I am trying to scrape some rows of player data (tr) from a url, however nothing appears to happen when I run my code. I am positive my code is fine because it works with other statistical websites containing tables. Can anyone tell me why nothing is happening? Thanks in advance.
import urllib
import urllib.request
from bs4 import BeautifulSoup
def make_soup(url):
thepage = urllib.request.urlopen(url)
soupdata = BeautifulSoup(thepage, "html.parser")
return soupdata
soup = make_soup("https://www.whoscored.com/Regions/252/Tournaments/7/Seasons/6365/Stages/13832/PlayerStatistics/England-Championship-2016-2017")
for record in soup.findAll('tr'):
print(record.text)
It happens because the website doesn't want you to scrape it.
It's using Incapsula which is a security service ( they even have some information about scraping over their website ) -check it out, its interesting-
this page use javascript to fetch data, you can find raw data in this link:
each field of the url can be changed to fetch the data you need.
Short answer: The player data you are looking for is NOT in that URL.
Then you might want to ask why?
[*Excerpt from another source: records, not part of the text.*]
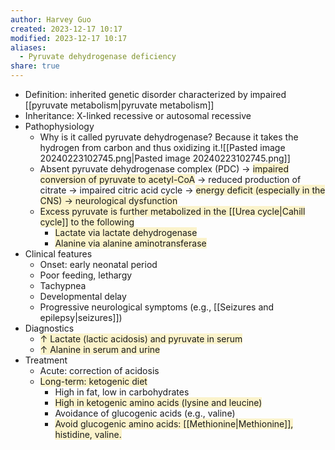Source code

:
 ```yaml
---
author: Harvey Guo
created: 2023-12-17 10:17
modified: 2023-12-17 10:17
aliases:
  - Pyruvate dehydrogenase deficiency
share: true
---
```

- Definition: inherited genetic disorder characterized by impaired [[pyruvate metabolism|pyruvate metabolism]]
- Inheritance: X-linked recessive or autosomal recessive
- Pathophysiology
	- Why is it called pyruvate dehydrogenase? Because it takes the hydrogen from carbon and thus oxidizing it.![[Pasted image 20240223102745.png|Pasted image 20240223102745.png]]
	- Absent pyruvate dehydrogenase complex (PDC) → <span style="background:rgba(240, 200, 0, 0.2)">impaired conversion of pyruvate to acetyl-CoA</span> → reduced production of citrate → impaired citric acid cycle → <span style="background:rgba(240, 200, 0, 0.2)">energy deficit (especially in the CNS) → neurological dysfunction</span>
	- <span style="background:rgba(240, 200, 0, 0.2)">Excess pyruvate is further metabolized in the [[Urea cycle|Cahill cycle]] to the following</span>
		- <span style="background:rgba(240, 200, 0, 0.2)">Lactate via lactate dehydrogenase</span>
		- <span style="background:rgba(240, 200, 0, 0.2)">Alanine via alanine aminotransferase</span>
- Clinical features
	- Onset: early neonatal period
	- Poor feeding, lethargy
	- Tachypnea
	- Developmental delay
	- Progressive neurological symptoms (e.g., [[Seizures and epilepsy|seizures]])
- Diagnostics
	- <span style="background:rgba(240, 200, 0, 0.2)">↑ Lactate (lactic acidosis) and pyruvate in serum</span>
	- <span style="background:rgba(240, 200, 0, 0.2)">↑ Alanine in serum and urine</span>
- Treatment
	- Acute: correction of acidosis
	- <span style="background:rgba(240, 200, 0, 0.2)">Long-term: ketogenic diet</span>
		- High in fat, low in carbohydrates
		- <span style="background:rgba(240, 200, 0, 0.2)">High in ketogenic amino acids (lysine and leucine) </span>
		- Avoidance of glucogenic acids (e.g., valine)
	  - <span style="background:rgba(240, 200, 0, 0.2)">Avoid glucogenic amino acids: [[Methionine|Methionine]], histidine, valine.</span>
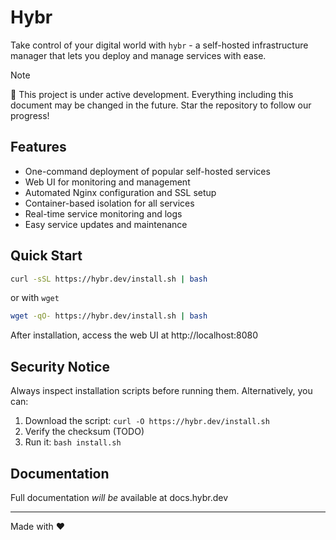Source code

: # Hybr

Take control of your digital world with `hybr` - a self-hosted infrastructure manager that lets you deploy and manage services with ease.

> [!NOTE]
> 🚧 This project is under active development. Everything including this document may be changed in the future.
> Star the repository to follow our progress!

## Features

- One-command deployment of popular self-hosted services
- Web UI for monitoring and management
- Automated Nginx configuration and SSL setup
- Container-based isolation for all services
- Real-time service monitoring and logs
- Easy service updates and maintenance

## Quick Start

```bash
curl -sSL https://hybr.dev/install.sh | bash
```

or with `wget`

```bash
wget -qO- https://hybr.dev/install.sh | bash
```

After installation, access the web UI at http://localhost:8080

## Security Notice

Always inspect installation scripts before running them. Alternatively, you can:

1. Download the script: `curl -O https://hybr.dev/install.sh`
2. Verify the checksum (TODO)
3. Run it: `bash install.sh`

## Documentation

Full documentation *will be* available at docs.hybr.dev

---

Made with ❤️ 
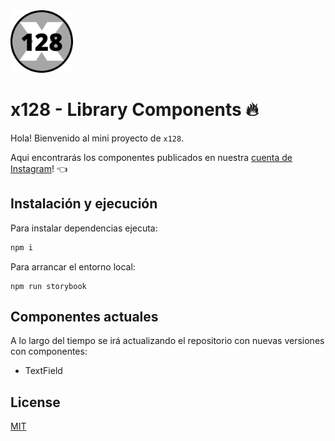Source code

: <img src="./public/x128.png" atl="logo" width="100"/>

# x128 - Library Components 🔥

Hola! Bienvenido al mini proyecto de `x128`.

Aqui encontrarás los componentes publicados en nuestra [cuenta de Instagram](https://instagram.com/x128bit)! 👈

## Instalación y ejecución

Para instalar dependencias ejecuta:

```bash
npm i
```

Para arrancar el entorno local:
```
npm run storybook
```

## Componentes actuales

A lo largo del tiempo se irá actualizando el repositorio con nuevas versiones con componentes:

* TextField


## License
[MIT](https://choosealicense.com/licenses/mit/)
I've seen them in that page, how come they're not there?
So I'll try to explain what happens when you browse that url with a modern browser such as Chrome.
As you can see every time when you browse a web page, a browser does lots of "behind the scene" stuff to display it for users. So basically: url entered >> content from url fetched >> content parsed >> additional content fetched >> all stuff rendered >> page displayed (one or more steps might be done simultaneously)
And with your codes, it's only "content from url fetched", also those stats you want happens to be "additional content" which has to be loaded from elsewhere, so that's why you got nothing.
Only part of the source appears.